What is Lassa Fever?
Though Lassa fever is largely unknown in the United States, the viral illness causes an estimated 5,000 deaths per year in western Africa. Lassa is animal-borne and spread by the multimammate rat, which is endemic to the region and excretes the virus through its urine and feces. People can become infected through ingestion or inhalation of rodent urine or droppings, commonly from eating contaminated food, touching soiled objects, or inhaling small fecal particles spread in the air from sweeping. Once infected, patients experience fever, malaise, weakness, and headache, though about 20% of patients develop hemorrhagic fever and organ failure, which can be fatal. The CDC estimates that between 15-20% of people who are hospitalized because of Lassa fever will die from the illness and its complications.
The 2018 outbreak in Nigeria has reached 353 confirmed cases, including 16 healthcare workers. Laboratory testing and medical treatment for patients is concentrated in a small number of regional facilities and have been supported by international organizations to shore up testing capabilities and patient care. In addition to Nigeria, single cases have been reported in both Ghana and Liberia. Historically, disease surveillance in the region has been poor, and there may additional cases which have not been documented by public health authorities.

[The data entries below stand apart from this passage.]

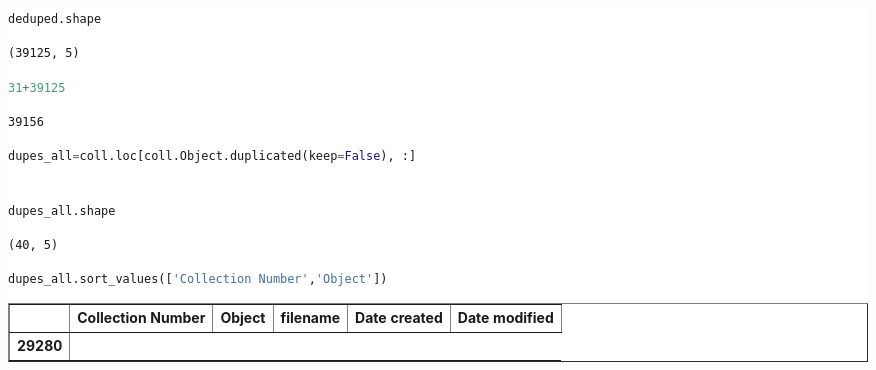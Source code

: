 
```python
deduped.shape

```




    (39125, 5)




```python
31+39125
```




    39156




```python
dupes_all=coll.loc[coll.Object.duplicated(keep=False), :]
```


```python

dupes_all.shape

```




    (40, 5)




```python
dupes_all.sort_values(['Collection Number','Object'])
```




<div>
<style scoped>
    .dataframe tbody tr th:only-of-type {
        vertical-align: middle;
    }

    .dataframe tbody tr th {
        vertical-align: top;
    }

    .dataframe thead th {
        text-align: right;
    }
</style>
<table border="1" class="dataframe">
  <thead>
    <tr style="text-align: right;">
      <th></th>
      <th>Collection Number</th>
      <th>Object</th>
      <th>filename</th>
      <th>Date created</th>
      <th>Date modified</th>
    </tr>
  </thead>
  <tbody>
    <tr>
      <th>29280</th>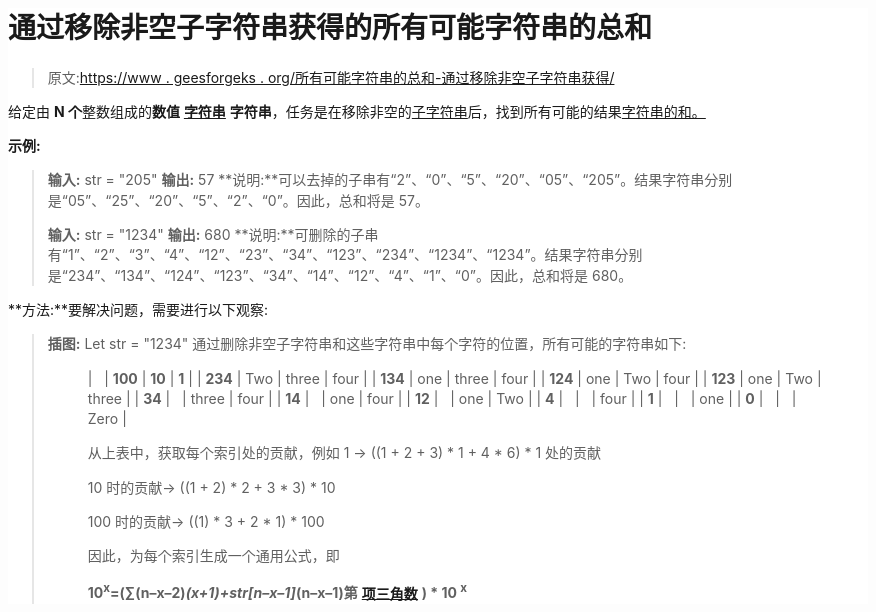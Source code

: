 # 通过移除非空子字符串获得的所有可能字符串的总和

> 原文:[https://www . geesforgeks . org/所有可能字符串的总和-通过移除非空子字符串获得/](https://www.geeksforgeeks.org/sum-of-all-possible-strings-obtained-by-removal-of-non-empty-substrings/)

给定由 **N 个**整数组成的**数值** [**字符串**](https://www.geeksforgeeks.org/category/data-structures/c-strings/) **字符串**，任务是在移除非空的[子字符串](https://www.geeksforgeeks.org/program-print-substrings-given-string/)后，找到所有可能的结果[字符串的和。](https://www.geeksforgeeks.org/string-data-structure/)

**示例:**

> **输入:** str = "205"
> **输出:** 57
> **说明:**可以去掉的子串有“2”、“0”、“5”、“20”、“05”、“205”。结果字符串分别是“05”、“25”、“20”、“5”、“2”、“0”。因此，总和将是 57。
> 
> **输入:** str = "1234"
> **输出:** 680
> **说明:**可删除的子串有“1”、“2”、“3”、“4”、“12”、“23”、“34”、“123”、“234”、“1234”、“1234”。结果字符串分别是“234”、“134”、“124”、“123”、“34”、“14”、“12”、“4”、“1”、“0”。因此，总和将是 680。

**方法:**要解决问题，需要进行以下观察:

> **插图:**
> Let str = "1234"
> 通过删除非空子字符串和这些字符串中每个字符的位置，所有可能的字符串如下:
> 
> <figure class="table">
> 
> |   | **100** | **10** | **1** |
> | **234** | Two | three | four |
> | **134** | one | three | four |
> | **124** | one | Two | four |
> | **123** | one | Two | three |
> | **34** |   | three | four |
> | **14** |   | one | four |
> | **12** |   | one | Two |
> | **4** |   |   | four |
> | **1** |   |   | one |
> | **0** |   |   | Zero |
> 
> 从上表中，获取每个索引处的贡献，例如 1 -> ((1 + 2 + 3) * 1 + 4 * 6) * 1 处的贡献
> 
> 10 时的贡献-> ((1 + 2) * 2 + 3 * 3) * 10
> 
> 100 时的贡献-> ((1) * 3 + 2 * 1) * 100
> 
> 因此，为每个索引生成一个通用公式，即
> 
> **10<sup>x</sup>=(∑(n–x–2)*(x+1)+str[n–x–1]*(n–x–1)第** [**项三角数**](https://en.wikipedia.org/wiki/Triangular_number) **) * 10 <sup>x</sup>**
> 
> </figure>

As the dry season comes to an end, the case counts are expected to decline and the outbreak will come to an end. In the long term, Lassa fever outbreaks are likely to continue in the region, as they tend to affect more rural areas, which are more difficult to access and generally lack funding. Western African countries require additional public health funding, an increase in reliable testing facilities, and improved public health access to rural and difficult-to-access communities in order to respond to future outbreaks.